Should You Make the HTTPS Switch in 2015? Might As Well Flip a Coin
Back in August, Google officially announced that HTTPS was becoming a ranking signal. The move was intended to stress the importance of security—something that continues to be a major problem on the web. Many website owners and SEOs panicked and rushed to buy an SSL certificate even though Google said it was a lightweight signal that would affect less than 1% of all search queries. Four months later, the question remains whether or not it's a necessary move.
HTTPS Post Haste
The rush to switch to HTTPS was primarily based on two factors:
1. Many people in the industry tend to follow whatever Google says without giving it too much thought.
2. Some speculate that while HTTPS is only a lightweight signal now, it will become a major ranking factor in the future.
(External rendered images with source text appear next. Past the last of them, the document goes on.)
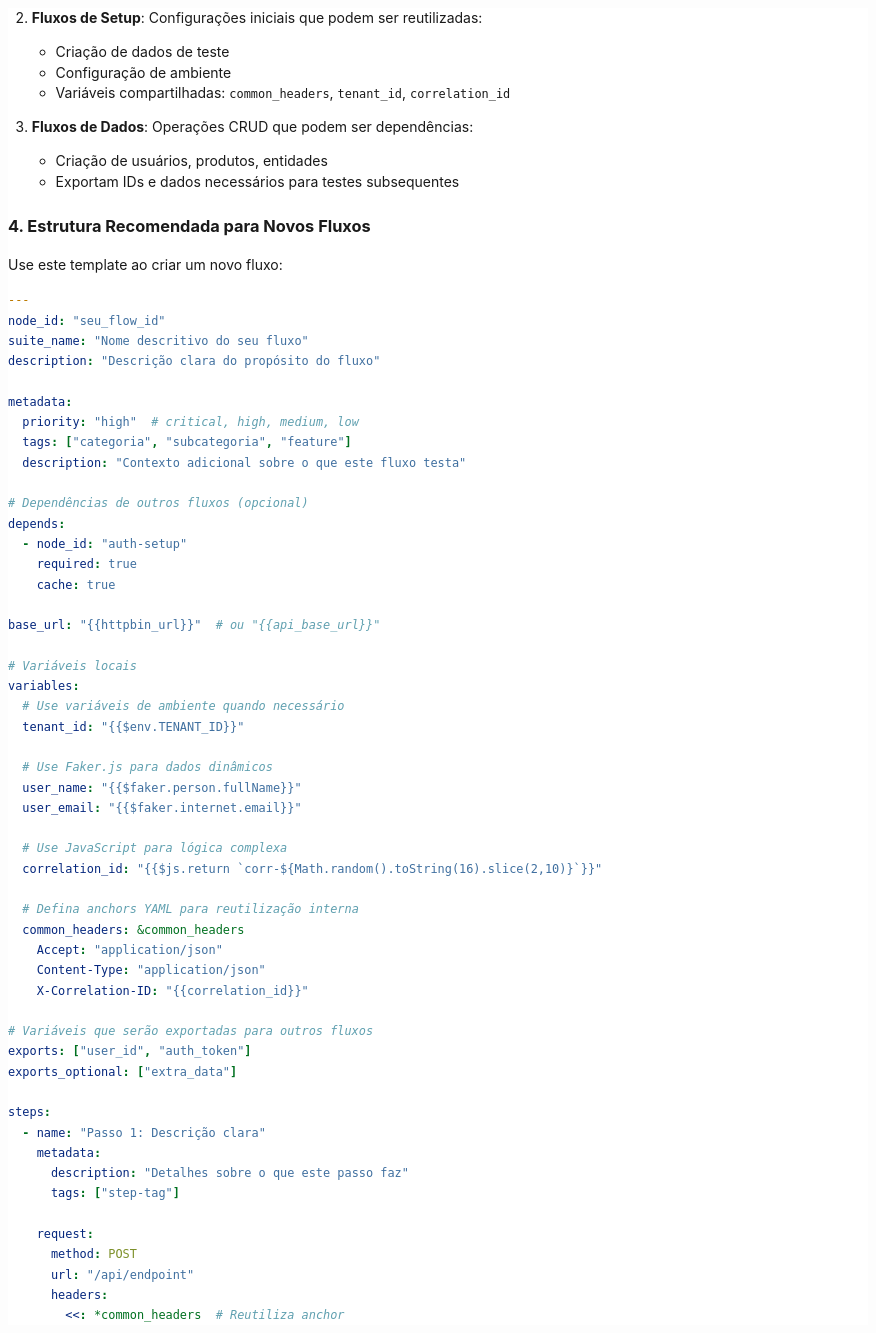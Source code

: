 2. **Fluxos de Setup**: Configurações iniciais que podem ser reutilizadas:
   - Criação de dados de teste
   - Configuração de ambiente
   - Variáveis compartilhadas: `common_headers`, `tenant_id`, `correlation_id`

3. **Fluxos de Dados**: Operações CRUD que podem ser dependências:
   - Criação de usuários, produtos, entidades
   - Exportam IDs e dados necessários para testes subsequentes

### 4. Estrutura Recomendada para Novos Fluxos

Use este template ao criar um novo fluxo:

```yaml
---
node_id: "seu_flow_id"
suite_name: "Nome descritivo do seu fluxo"
description: "Descrição clara do propósito do fluxo"

metadata:
  priority: "high"  # critical, high, medium, low
  tags: ["categoria", "subcategoria", "feature"]
  description: "Contexto adicional sobre o que este fluxo testa"

# Dependências de outros fluxos (opcional)
depends:
  - node_id: "auth-setup"
    required: true
    cache: true

base_url: "{{httpbin_url}}"  # ou "{{api_base_url}}"

# Variáveis locais
variables:
  # Use variáveis de ambiente quando necessário
  tenant_id: "{{$env.TENANT_ID}}"

  # Use Faker.js para dados dinâmicos
  user_name: "{{$faker.person.fullName}}"
  user_email: "{{$faker.internet.email}}"

  # Use JavaScript para lógica complexa
  correlation_id: "{{$js.return `corr-${Math.random().toString(16).slice(2,10)}`}}"

  # Defina anchors YAML para reutilização interna
  common_headers: &common_headers
    Accept: "application/json"
    Content-Type: "application/json"
    X-Correlation-ID: "{{correlation_id}}"

# Variáveis que serão exportadas para outros fluxos
exports: ["user_id", "auth_token"]
exports_optional: ["extra_data"]

steps:
  - name: "Passo 1: Descrição clara"
    metadata:
      description: "Detalhes sobre o que este passo faz"
      tags: ["step-tag"]

    request:
      method: POST
      url: "/api/endpoint"
      headers:
        <<: *common_headers  # Reutiliza anchor
```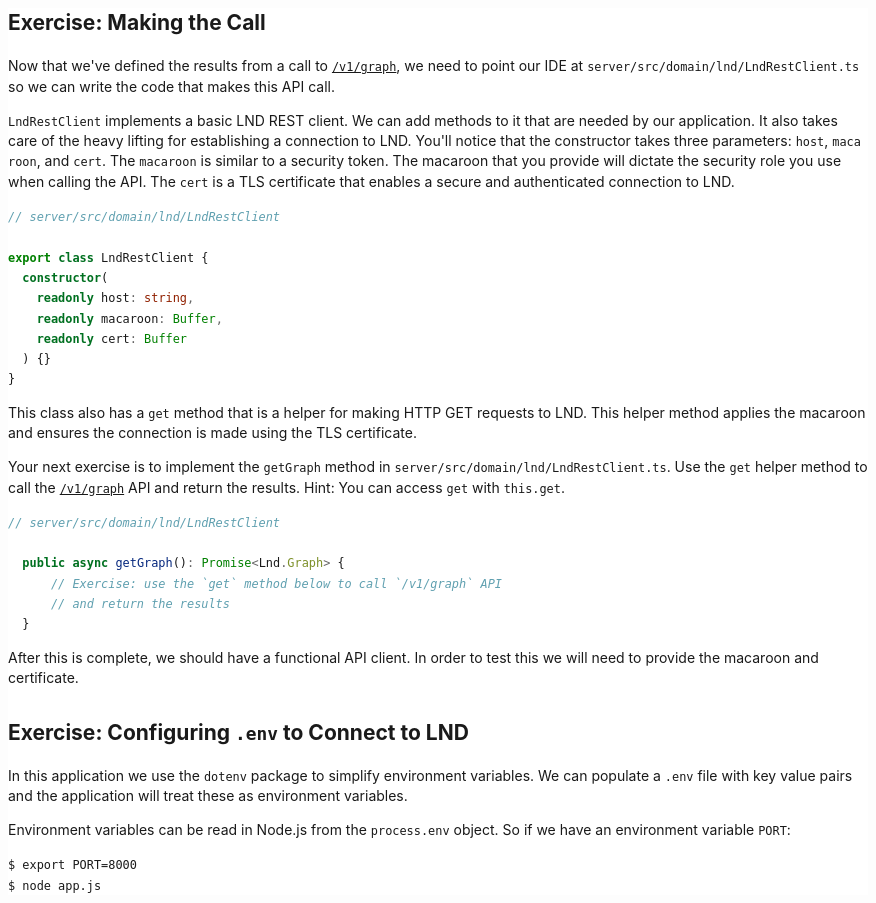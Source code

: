 ## Exercise: Making the Call

Now that we've defined the results from a call to [`/v1/graph`](https://api.lightning.community/#v1-graph), we need to point our IDE at `server/src/domain/lnd/LndRestClient.ts` so we can write the code that makes this API call.

`LndRestClient` implements a basic LND REST client. We can add methods to it that are needed by our application. It also takes care of the heavy lifting for establishing a connection to LND. You'll notice that the constructor takes three parameters: `host`, `macaroon`, and `cert`. The `macaroon` is similar to a security token. The macaroon that you provide will dictate the security role you use when calling the API. The `cert` is a TLS certificate that enables a secure and authenticated connection to LND.

```typescript
// server/src/domain/lnd/LndRestClient

export class LndRestClient {
  constructor(
    readonly host: string,
    readonly macaroon: Buffer,
    readonly cert: Buffer
  ) {}
}
```

This class also has a `get` method that is a helper for making HTTP GET requests to LND. This helper method applies the macaroon and ensures the connection is made using the TLS certificate.

Your next exercise is to implement the `getGraph` method in `server/src/domain/lnd/LndRestClient.ts`. Use the `get` helper method to call the [`/v1/graph`](https://api.lightning.community/#v1-graph) API and return the results. Hint: You can access `get` with `this.get`.

```typescript
// server/src/domain/lnd/LndRestClient

  public async getGraph(): Promise<Lnd.Graph> {
      // Exercise: use the `get` method below to call `/v1/graph` API
      // and return the results
  }
```

After this is complete, we should have a functional API client. In order to test this we will need to provide the macaroon and certificate.

## Exercise: Configuring `.env` to Connect to LND

In this application we use the `dotenv` package to simplify environment variables. We can populate a `.env` file with key value pairs and the application will treat these as environment variables.

Environment variables can be read in Node.js from the `process.env` object. So if we have an environment variable `PORT`:

```
$ export PORT=8000
$ node app.js
```
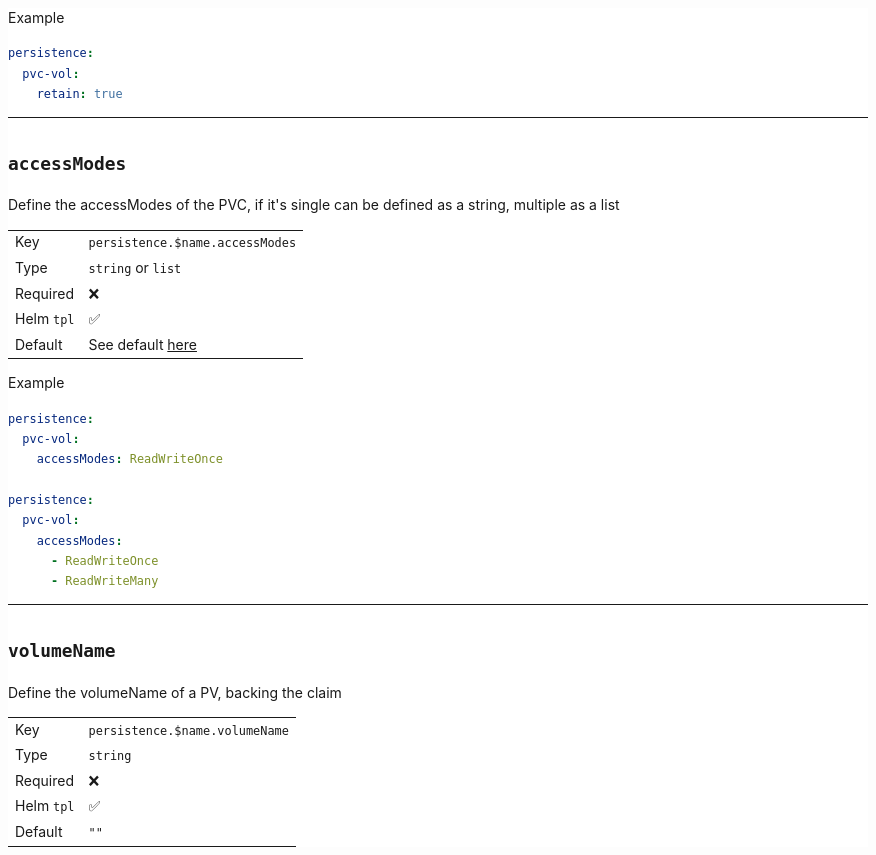 Example

```yaml
persistence:
  pvc-vol:
    retain: true
```

---

## `accessModes`

Define the accessModes of the PVC, if it's single can be defined as a string, multiple as a list

|            |                                                                         |
| ---------- | ----------------------------------------------------------------------- |
| Key        | `persistence.$name.accessModes`                                         |
| Type       | `string` or `list`                                                      |
| Required   | ❌                                                                      |
| Helm `tpl` | ✅                                                                      |
| Default    | See default [here](/general/common/global/fallbackDefaults#accessmodes) |

Example

```yaml
persistence:
  pvc-vol:
    accessModes: ReadWriteOnce

persistence:
  pvc-vol:
    accessModes:
      - ReadWriteOnce
      - ReadWriteMany
```

---

## `volumeName`

Define the volumeName of a PV, backing the claim

|            |                                |
| ---------- | ------------------------------ |
| Key        | `persistence.$name.volumeName` |
| Type       | `string`                       |
| Required   | ❌                             |
| Helm `tpl` | ✅                             |
| Default    | `""`                           |
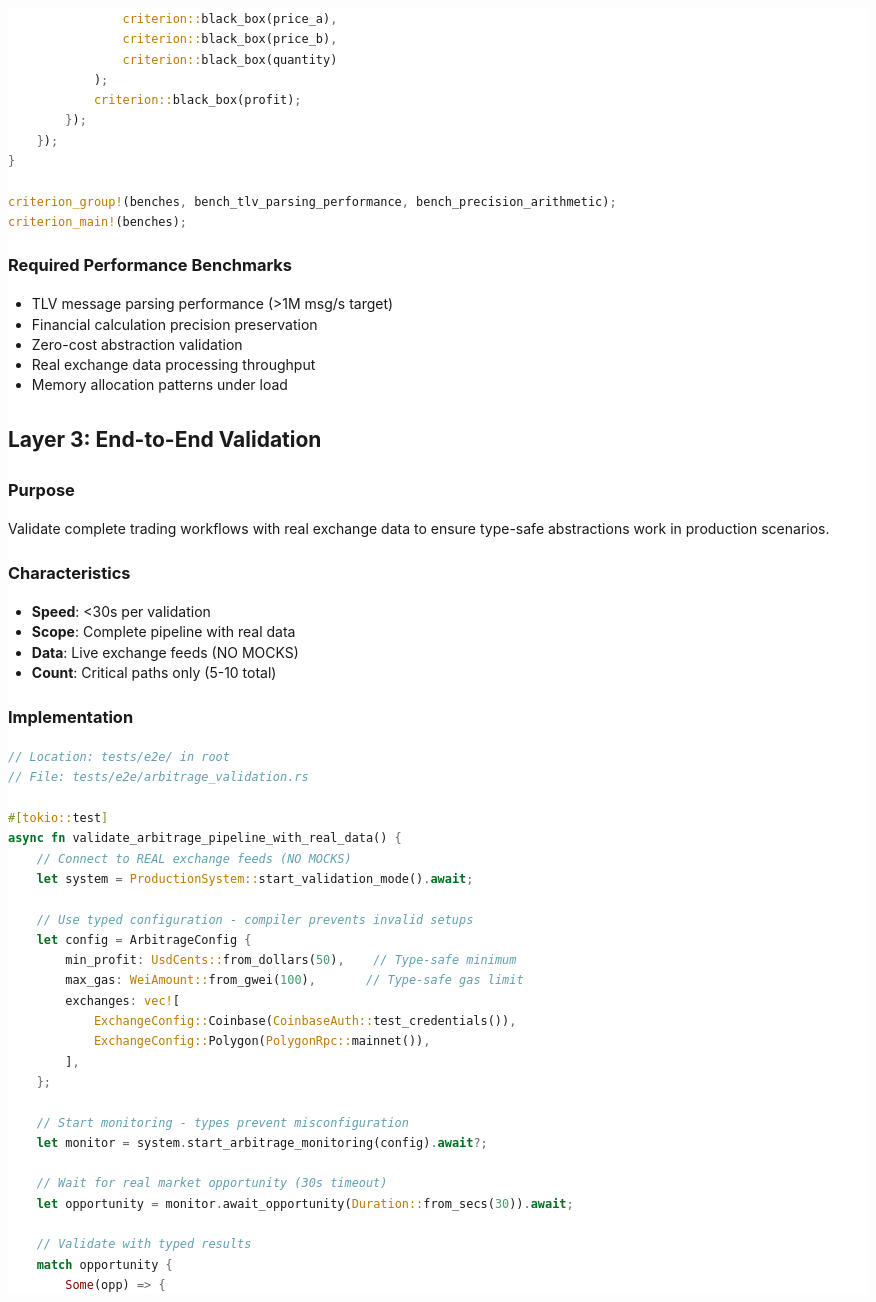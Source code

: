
 ```rust
                criterion::black_box(price_a),
                criterion::black_box(price_b),
                criterion::black_box(quantity)
            );
            criterion::black_box(profit);
        });
    });
}

criterion_group!(benches, bench_tlv_parsing_performance, bench_precision_arithmetic);
criterion_main!(benches);
```

### Required Performance Benchmarks
- TLV message parsing performance (>1M msg/s target)
- Financial calculation precision preservation
- Zero-cost abstraction validation
- Real exchange data processing throughput
- Memory allocation patterns under load

## Layer 3: End-to-End Validation

### Purpose
Validate complete trading workflows with real exchange data to ensure type-safe abstractions work in production scenarios.

### Characteristics  
- **Speed**: <30s per validation
- **Scope**: Complete pipeline with real data
- **Data**: Live exchange feeds (NO MOCKS)
- **Count**: Critical paths only (5-10 total)

### Implementation
```rust
// Location: tests/e2e/ in root
// File: tests/e2e/arbitrage_validation.rs

#[tokio::test]
async fn validate_arbitrage_pipeline_with_real_data() {
    // Connect to REAL exchange feeds (NO MOCKS)
    let system = ProductionSystem::start_validation_mode().await;
    
    // Use typed configuration - compiler prevents invalid setups
    let config = ArbitrageConfig {
        min_profit: UsdCents::from_dollars(50),    // Type-safe minimum
        max_gas: WeiAmount::from_gwei(100),       // Type-safe gas limit
        exchanges: vec![
            ExchangeConfig::Coinbase(CoinbaseAuth::test_credentials()),
            ExchangeConfig::Polygon(PolygonRpc::mainnet()),
        ],
    };
    
    // Start monitoring - types prevent misconfiguration
    let monitor = system.start_arbitrage_monitoring(config).await?;
    
    // Wait for real market opportunity (30s timeout)
    let opportunity = monitor.await_opportunity(Duration::from_secs(30)).await;
    
    // Validate with typed results
    match opportunity {
        Some(opp) => {
```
There have been plenty of attempts to quantify just how big of a factor HTTPS has become (or will become). In early September, Searchmetrics reported that HTTPS had no discernible ranking benefit in Google. In October, Google's Gary Illyes reported that 30% of first page Google results contain at least one website using HTTPS. While that report may sound impressive, it doesn't actually provide any evidence that HTTPS is responsible for any of those page-one rankings. In fact, there's a good chance that most of the sites would be on page one even without HTTPS (e-commerce sites excluded).
At the same time, some website owners and SEOs have complained of lost rankings after switching to HTTPS. Of course, this could be the result of user error. From slower load times to improper site transfers, there is plenty to worry about when making the change.
While some sites have already made the switch, many others are on the fence. As we approach 2015 and budgets reset, there may be more site owners looking to purchase an SSL certificate in an effort to boost rankings. But how much does it really matter?
HTTPS is…Just a Tiebreaker
Almost four months after the official announcement, we have a fairly definitive answer—at least for now. HTTPS is essentially a tiebreaker. If all other ranking signals are identical for two websites—domain authority, relevance, load time, etc.—then an SSL certificate will be the deciding factor. The HTTPS site will appear just ahead of the non-HTTPS site. Google's Gary Illyes confirmed this recently in an interview with Stone Temple Consultants:
"All things being equal in two results, it can make a difference for the result that is using the HTTPS protocol. It’s important to note though that we use hundreds of signals to rank our results, and while the HTTPS signal is one of them, it doesn’t carry as much weight as relevance for example."
So how often do the search results depend on tiebreakers? That's something we don't know, but probably not often enough to make HTTPS a top priority for your site. In other words, you won't get ahead of your more relevant competitors just because you buy an SSL certificate.
Of course, the question remains of what will happen if all things are equal and both sites have HTTPS. Then we're back to the old virtual coin-flip.
Should You Switch?
Here's the bottom line: Ask yourself if SSL is really necessary for your site. In other words, do you need SSL to conduct business online? If you have an e-commerce site, then the answer is obviously yes. If your site is primarily used for lead generation, then probably not.
If you are planning to switch to HTTPS solely for the ranking benefit, then you should first reevaluate how you stack up on bigger ranking factors. Unless your site is perfect (and it's probably not), then HTTPS doesn't need to be your next move. There are probably over a hundred other things you could improve first.